All buildings must be engineered or designed to anticipate some settlement. However, taking measures to have soil analyzed and addressing underlying issues will prevent costly and time-consuming repairs in the future.
In general, softer soil and soil that expands or contracts with changing moisture levels are more unstable and will be able to bear less weight. Excess moisture can saturate foundation soils, which often leads to softening or weakening of clays and silts. Increased moisture within foundation soils is often a consequence of poor surface drainage around the structure, leaks in water lines or plumbing or a raised groundwater table. Houses built over soil that have uneven bearing strengths – such as part soil and part rock – will settle unevenly, creating cracks in walls and foundations.

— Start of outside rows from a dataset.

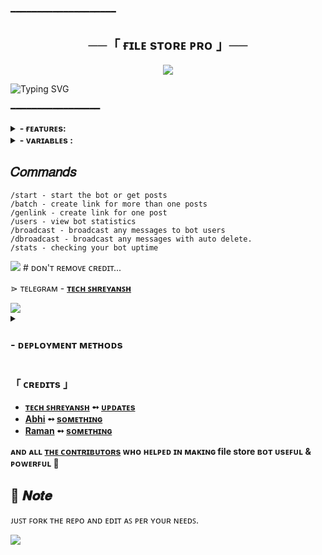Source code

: ━━━━━━━━━━━━━━━━━━━━

<h2 align="center">
    ──「 ғɪʟᴇ sᴛᴏʀᴇ ᴘʀᴏ 」──
</h2>

<p align="center">
  <img src="https://graph.org/file/8581e33195ed8183a3253.jpg">
</p>


![Typing SVG](https://readme-typing-svg.herokuapp.com/?lines=FILE+SHARING+!;CREATED+BY+TECH+SHREYANSH+DEVELOPER!;A+ADVANCE+BOT+WITH+COOL+FEATURE!)
</p>

 ━━━━━━━━━━━━━━━━━

<details><summary><b> - ғᴇᴀᴛᴜʀᴇs:</b></summary>
  
## ғᴇᴀᴛᴜʀᴇs
- Fully customisable.
- Multi Force Sub Channels 
- File Auto Delete.
- Get File Again button.
- Customisable welcome & Forcesub messages.
- Token Verification Feature On/Off
- Can be deployed on heroku directly.
- Can be deployed on Koyeb Either

- More Features Coming Soon...
</details>

<details><summary><b> - ᴠᴀʀɪᴀʙʟᴇs :</b></summary>
  
## ᴠᴀʀɪᴀʙʟᴇs
* `API_HASH` Your API Hash from my.telegram.org
* `APP_ID` Your API ID from my.telegram.org
* `TG_BOT_TOKEN` Your bot token from @BotFather
* `OWNER_ID` Must enter Your Telegram Id
* `CHANNEL_ID` Your Channel ID eg:- -100xxxxxxxx
* `DATABASE_URL` Your mongo db url
* `DATABASE_NAME` Your mongo db session name
* `ADMINS` Optional: A space separated list of user_ids of Admins, they can only create links
* `START_MESSAGE` Optional: start message of bot, use HTML and <a href='https://github.com/TechyShreyansh/File-Sharing-Bot/blob/main/README.md#start_message'>fillings</a>
* `FORCE_SUB_MESSAGE`Optional:Force sub message of bot, use HTML and Fillings
* `FORCE_SUB_CHANNEL` Optional: ForceSub Channel ID, leave 0 if you want disable force sub
* `FORCE_SUB_CHANNEL1` 1st ForceSub Channel ID, leave 0 if you want disable force sub
* `FORCE_SUB_CHANNEL2` 2nd ForceSub Channel ID, leave 0 if you want disable force sub
* `FORCE_SUB_CHANNEL3` 3rd ForceSub Channel ID, leave 0 if you want disable force sub
* `FORCE_SUB_CHANNEL4` 4th ForceSub Channel ID, leave 0 if you want disable force sub
* `PROTECT_CONTENT` Optional: True if you need to prevent files from forwarding

### Token Variables

* `IS_VERIFY` = Default : "True" (if you want off : False )
* `SHORTLINK_URL` = Your shortner Url ( ex. "inshorturl.com")
* `SHORTLINK_API` = Your shortner API (ex. "PUIAQBIFrydvLhIzAOeGV8yZppu")
* `VERIFY_EXPIRE` = ( ex. 86400)) # Add time in seconds
</details>

## 𝐶𝑜𝑚𝑚𝑎𝑛𝑑𝑠

```
/start - start the bot or get posts
/batch - create link for more than one posts
/genlink - create link for one post
/users - view bot statistics
/broadcast - broadcast any messages to bot users
/dbroadcast - broadcast any messages with auto delete.
/stats - checking your bot uptime
```

<img src="https://user-images.githubusercontent.com/73097560/115834477-dbab4500-a447-11eb-908a-139a6edaec5c.gif">
# ᴅᴏɴ'ᴛ ʀᴇᴍᴏᴠᴇ ᴄʀᴇᴅɪᴛ...

</b>⋗  ᴛᴇʟᴇɢʀᴀᴍ - <b>[ᴛᴇᴄʜ ꜱʜʀᴇʏᴀɴꜱʜ](https://t.me/Tech_Shreyansh)</b>

<img src="https://user-images.githubusercontent.com/73097560/115834477-dbab4500-a447-11eb-908a-139a6edaec5c.gif">


<details>
<summary><h3>
- <b> ᴅᴇᴘʟᴏʏᴍᴇɴᴛ ᴍᴇᴛʜᴏᴅs </b>
</h3></summary>
<h3 align="center">
    ─「 ᴅᴇᴩʟᴏʏ ᴏɴ ʜᴇʀᴏᴋᴜ 」─
</h3>

<p align="center"><a href="https://heroku.com/deploy?template=https://github.com/MrGhostsx/FileStore">
  <img src="https://www.herokucdn.com/deploy/button.svg" alt="Deploy On Heroku">
</a></p>
<h3 align="center">
    ─「 ᴅᴇᴩʟᴏʏ ᴏɴ ᴋᴏʏᴇʙ 」─
</h3>
<p align="center"><a href="https://app.koyeb.com/deploy?type=git&repository=github.com/MrGhostsx/FileStore&branch=master&name=master">
  <img src="https://www.koyeb.com/static/images/deploy/button.svg" alt="Deploy On Koyeb">
</a></p>
<h3 align="center">
    ─「 ᴅᴇᴩʟᴏʏ ᴏɴ ʀᴀɪʟᴡᴀʏ 」─
</h3>
<p align="center"><a href="https://railway.app/deploy?template=https://github.com/MrGhostsx/FileStore">
     <img height="45px" src="https://railway.app/button.svg">
</a></p>
<h3 align="center">
    ─「 ᴅᴇᴩʟᴏʏ ᴏɴ ʀᴇɴᴅᴇʀ 」─
</h3>
<p align="center"><a href="https://render.com/deploy?repo=https://github.com/MrGhostsx/FileStore">
<img src="https://render.com/images/deploy-to-render-button.svg" alt="Deploy to Render">
</a></p>
<h3 align="center">
    ─「 ᴅᴇᴩʟᴏʏ ᴏɴ ᴠᴘs 」─
</h3>
<p>
<pre>
git clone https://github.com/MrGhostsx/FileStore
# Install Packages
pip3 install -U -r requirements.txt
Edit info.py with variables as given below then run bot
python3 bot.py
</pre>
</p>
</details>

<h3>「 ᴄʀᴇᴅɪᴛs 」
</h3>

- <b>[ᴛᴇᴄʜ ꜱʜʀᴇʏᴀɴꜱʜ](https://t.me/Tech_Shreyansh29)  ➻  [ᴜᴘᴅᴀᴛᴇs](https://t.me/Tech_Shreyansh29) </b>
- <b>[Abhi](https://github.com/AbhiTheModder)  ➻  [sᴏᴍᴇᴛʜɪɴɢ](https://t.me/ReverseEngineering0) </b>
- <b>[Raman](https://github.com/ramanveerji)  ➻  [sᴏᴍᴇᴛʜɪɴɢ](https://t.me/rs_bro) </b>
 
<b>ᴀɴᴅ ᴀʟʟ [ᴛʜᴇ ᴄᴏɴᴛʀɪʙᴜᴛᴏʀs](https://telegram.me/MrGhostsx) ᴡʜᴏ ʜᴇʟᴩᴇᴅ ɪɴ ᴍᴀᴋɪɴɢ file store ʙᴏᴛ ᴜsᴇꜰᴜʟ & ᴩᴏᴡᴇʀꜰᴜʟ 🖤 </b>

## 📌  𝑵𝒐𝒕𝒆

ᴊᴜꜱᴛ ꜰᴏʀᴋ ᴛʜᴇ ʀᴇᴘᴏ ᴀɴᴅ ᴇᴅɪᴛ ᴀꜱ ᴘᴇʀ ʏᴏᴜʀ ɴᴇᴇᴅꜱ.

<img src="https://user-images.githubusercontent.com/73097560/115834477-dbab4500-a447-11eb-908a-139a6edaec5c.gif">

The best soils to build on show no signs of minimal settlement. Some of the things we look for are no evidence of unstable land, such as nearby landslides in the vicinity, and no organic soil, peat or soft clay. Stiffer or denser clay is more ideal because the less porous a substance is, the less it will be affected by water. The site we are currently building on is comprised of a soft, silty soil with a high moisture content. As soils dry out, they shrink or contract, resulting in a general decrease in soil volume.
Measures to fix problem soil aren’t cheap but will cost less in time, money and aggravation in the long run. There are several websites property owners can visit to obtain free information prior to construction:

  1. Visit www.usda.gov for prepared soil maps.
  2. For US Geological surveys and topographical maps, visit www.usgs.gov.

Fixes include increasing the depth of poured foundations, fills and bracing. Your contractor and/or structural engineer can make the appropriate recommendations.
Costs vary based on geographic region or depth of boring, which basically means drilling to determine the physical properties of the soil on the site; analyzing the results and making recommendations based on the proposed building design and structural needs. The number of borings needed varies with the lot and building size.
However, it is important that a professional tests the site for you new Chicago home. Your home builder will likely hire geotechnical engineers to test the soil to detect problems prior to construction.  Individual cities, such as Chicago, require that home builders take precautions; this is built into the city’s building code.
Different problems require different solutions. For example:  if peat is detected, it can be removed if the layer is thin enough. Alternatively, a specially designed raft foundation and matt floor slab may be needed. For sand, which varies in size and compaction, piles will need to be driven down to a good bearing layer in conjunction with a concrete slab. Building on a clay soil will affect the ground moisture content and result in a different pattern of expansion and contraction. Moisture content will also be reduced by large paved areas, tree planting and subsoil drainage.
Regardless of the method, it is important to determine the load bearing capacity of soil to ensure the most solid and stable foundation is built for your new home in Chicago.  While this takes extra time, effort and money up front, the end result will be a building that will be permanent and less costly in the long run.